Come leggere il settembre della concia brasiliana

Come leggere il settembre della concia brasiliana

Bene su base annua, ma non nel confronto con il mese precedente. Il settembre della concia brasiliana ci dice che il settore continua a vivere un buon periodo, almeno in termini di valore. Per ciò che riguarda i volumi di export, al contrario, i dati mostrano una sensibile contrazione rispetto allo stesso mese del 2020 e ad agosto 2021.

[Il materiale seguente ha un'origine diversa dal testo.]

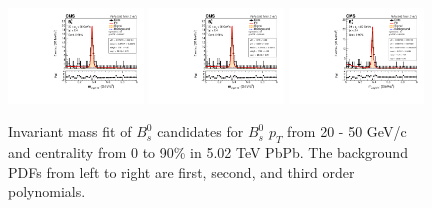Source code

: \begin{figure}[hbtp]
\begin{center}
\includegraphics[width=0.32\textwidth]{Figures/Chapter5/data_PbPb_1_BptNew_2050_doubly0_0_90_background_1stEffInfoTreeFit.pdf}
\includegraphics[width=0.32\textwidth]{Figures/Chapter5/data_PbPb_1_BptNew_2050_doubly0_0_90_background_2ndEffInfoTreeFit.pdf}
\includegraphics[width=0.32\textwidth]{Figures/Chapter5/data_PbPb_1_BptNew_2050_doubly0_0_90_background_3rdEffInfoTreeFit.pdf}
\caption{Invariant mass fit of $B^0_s$ candidates for $B^0_s$ $p_T$ from 20 - 50 GeV/c and centrality from 0 to 90\% in 5.02 TeV PbPb. The background PDFs from left to right are first, second, and third order polynomials.}
\label{BsBkgdVar}
\end{center}
\end{figure}


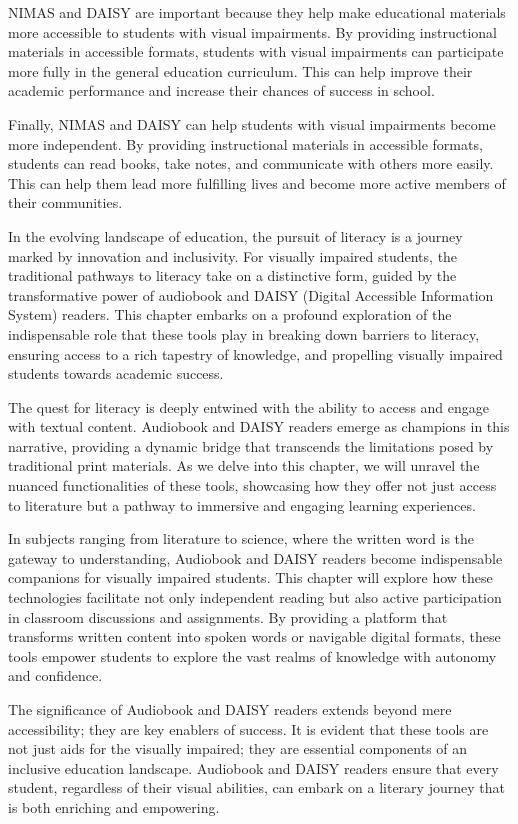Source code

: \documentclass[12pt,letterpaper,twoside]{extreport}
\begin{document}
NIMAS and DAISY are important because they help make educational materials more accessible to students with visual impairments. By providing instructional materials in accessible formats, students with visual impairments can participate more fully in the general education curriculum. This can help improve their academic performance and increase their chances of success in school.

Finally, NIMAS and DAISY can help students with visual impairments become more independent. By providing instructional materials in accessible formats, students can read books, take notes, and communicate with others more easily. This can help them lead more fulfilling lives and become more active members of their communities.

In the evolving landscape of education, the pursuit of literacy is a journey marked by innovation and inclusivity. For visually impaired students, the traditional pathways to literacy take on a distinctive form, guided by the transformative power of audiobook and DAISY (Digital Accessible Information System) readers. This chapter embarks on a profound exploration of the indispensable role that these tools play in breaking down barriers to literacy, ensuring access to a rich tapestry of knowledge, and propelling visually impaired students towards academic success.

The quest for literacy is deeply entwined with the ability to access and engage with textual content. Audiobook and DAISY readers emerge as champions in this narrative, providing a dynamic bridge that transcends the limitations posed by traditional print materials. As we delve into this chapter, we will unravel the nuanced functionalities of these tools, showcasing how they offer not just access to literature but a pathway to immersive and engaging learning experiences.

In subjects ranging from literature to science, where the written word is the gateway to understanding, Audiobook and DAISY readers become indispensable companions for visually impaired students. This chapter will explore how these technologies facilitate not only independent reading but also active participation in classroom discussions and assignments. By providing a platform that transforms written content into spoken words or navigable digital formats, these tools empower students to explore the vast realms of knowledge with autonomy and confidence.

The significance of Audiobook and DAISY readers extends beyond mere accessibility; they are key enablers of success. It is evident that these tools are not just aids for the visually impaired; they are essential components of an inclusive education landscape. Audiobook and DAISY readers ensure that every student, regardless of their visual abilities, can embark on a literary journey that is both enriching and empowering.
\end{document}
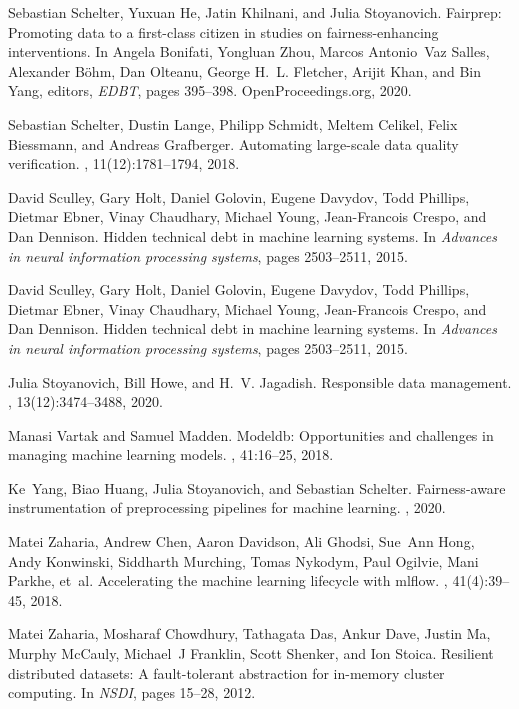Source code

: \documentclass[11pt]{article}
\begin{document}
\begin{thebibliography}{10}
Sebastian Schelter, Yuxuan He, Jatin Khilnani, and Julia Stoyanovich.
\newblock Fairprep: Promoting data to a first-class citizen in studies on
  fairness-enhancing interventions.
\newblock In Angela Bonifati, Yongluan Zhou, Marcos Antonio~Vaz Salles,
  Alexander B{\"{o}}hm, Dan Olteanu, George H.~L. Fletcher, Arijit Khan, and
  Bin Yang, editors, {\em EDBT}, pages 395--398. OpenProceedings.org, 2020.

Sebastian Schelter, Dustin Lange, Philipp Schmidt, Meltem Celikel, Felix
  Biessmann, and Andreas Grafberger.
\newblock Automating large-scale data quality verification.
, 11(12):1781--1794, 2018.

David Sculley, Gary Holt, Daniel Golovin, Eugene Davydov, Todd Phillips,
  Dietmar Ebner, Vinay Chaudhary, Michael Young, Jean-Francois Crespo, and Dan
  Dennison.
\newblock Hidden technical debt in machine learning systems.
\newblock In {\em Advances in neural information processing systems}, pages
  2503--2511, 2015.

David Sculley, Gary Holt, Daniel Golovin, Eugene Davydov, Todd Phillips,
  Dietmar Ebner, Vinay Chaudhary, Michael Young, Jean-Francois Crespo, and Dan
  Dennison.
\newblock Hidden technical debt in machine learning systems.
\newblock In {\em Advances in neural information processing systems}, pages
  2503--2511, 2015.

Julia Stoyanovich, Bill Howe, and H.~V. Jagadish.
\newblock Responsible data management.
, 13(12):3474--3488, 2020.

Manasi Vartak and Samuel Madden.
\newblock Modeldb: Opportunities and challenges in managing machine learning
  models.
, 41:16--25, 2018.

Ke~Yang, Biao Huang, Julia Stoyanovich, and Sebastian Schelter.
\newblock Fairness-aware instrumentation of preprocessing pipelines for machine
  learning.
, 2020.

Matei Zaharia, Andrew Chen, Aaron Davidson, Ali Ghodsi, Sue~Ann Hong, Andy
  Konwinski, Siddharth Murching, Tomas Nykodym, Paul Ogilvie, Mani Parkhe,
  et~al.
\newblock Accelerating the machine learning lifecycle with mlflow.
, 41(4):39--45, 2018.

Matei Zaharia, Mosharaf Chowdhury, Tathagata Das, Ankur Dave, Justin Ma, Murphy
  McCauly, Michael~J Franklin, Scott Shenker, and Ion Stoica.
\newblock Resilient distributed datasets: A fault-tolerant abstraction for
  in-memory cluster computing.
\newblock In {\em NSDI}, pages 15--28, 2012.

\end{thebibliography}
\end{document}

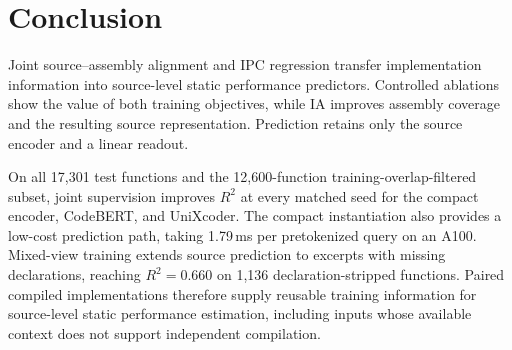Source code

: \documentclass[conference]{IEEEtran}
\newcommand{\Rsq}{R^{2}}
\begin{document}
\section{Conclusion}
Joint source--assembly alignment and IPC regression transfer implementation information into source-level static performance predictors. Controlled ablations show the value of both training objectives, while IA improves assembly coverage and the resulting source representation. Prediction retains only the source encoder and a linear readout.

On all 17,301 test functions and the 12,600-function training-overlap-filtered subset, joint supervision improves $\Rsq$ at every matched seed for the compact encoder, CodeBERT, and UniXcoder. The compact instantiation also provides a low-cost prediction path, taking 1.79\,ms per pretokenized query on an A100. Mixed-view training extends source prediction to excerpts with missing declarations, reaching $\Rsq=0.660$ on 1,136 declaration-stripped functions. Paired compiled implementations therefore supply reusable training information for source-level static performance estimation, including inputs whose available context does not support independent compilation.



\end{document}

Il settembre della concia brasiliana

Secondo i dati SECEX (Secretariat of Foreign Trade) elaborati da CICB, a settembre il Brasile ha esportato pelli per 122,9 milioni di dollari. Il 3,8% in meno di quanto raccolto ad agosto (127,8 milioni). Tuttavia, su base annua l’incremento in termini di valore è del 46,9%: a settembre 2020 il fatturato estero valeva 83,7 milioni. Considerando il periodo gennaio-settembre, le esportazioni hanno raggiunto il valore di 1,05 miliardi di dollari, che significa +53,8% sul 2020 e +15,9% sul 2019.

Meno metri quadrati

In termini di valore, quindi, le vendite mostrano segnali positivi. Non si può dire lo stesso ragionando in superficie, dove spunta il segno meno. A settembre il Brasile ha venduto 13,4 milioni di metri quadrati di pelli. Erano 15,5 milioni ad agosto (-13,3%) e i 15,97 milioni di settembre 2020 (-16,1%). Tra gennaio e settembre, il Brasile ha venduto 133,2 milioni di metri quadri di materia prima, il 9,9% in più del 2020 ma il 4% in meno del 2019.

 

 

Il rapporto con l’Italia

Nei primi 9 mesi dell’anno, l’Italia ha acquistato 144,6 milioni di dollari di pelli dal Brasile. Ne aveva comprato per 103,6 milioni nel 2020 e 151,7 milioni del 2019. Parlando di superfici, le concerie brasiliane hanno spedito in Italia 19,8 milioni di metri quadri di materia prima. Nel 2020 erano stati 22,9 milioni di metri quadri e nel 2019 erano stati 27,2 milioni. (art)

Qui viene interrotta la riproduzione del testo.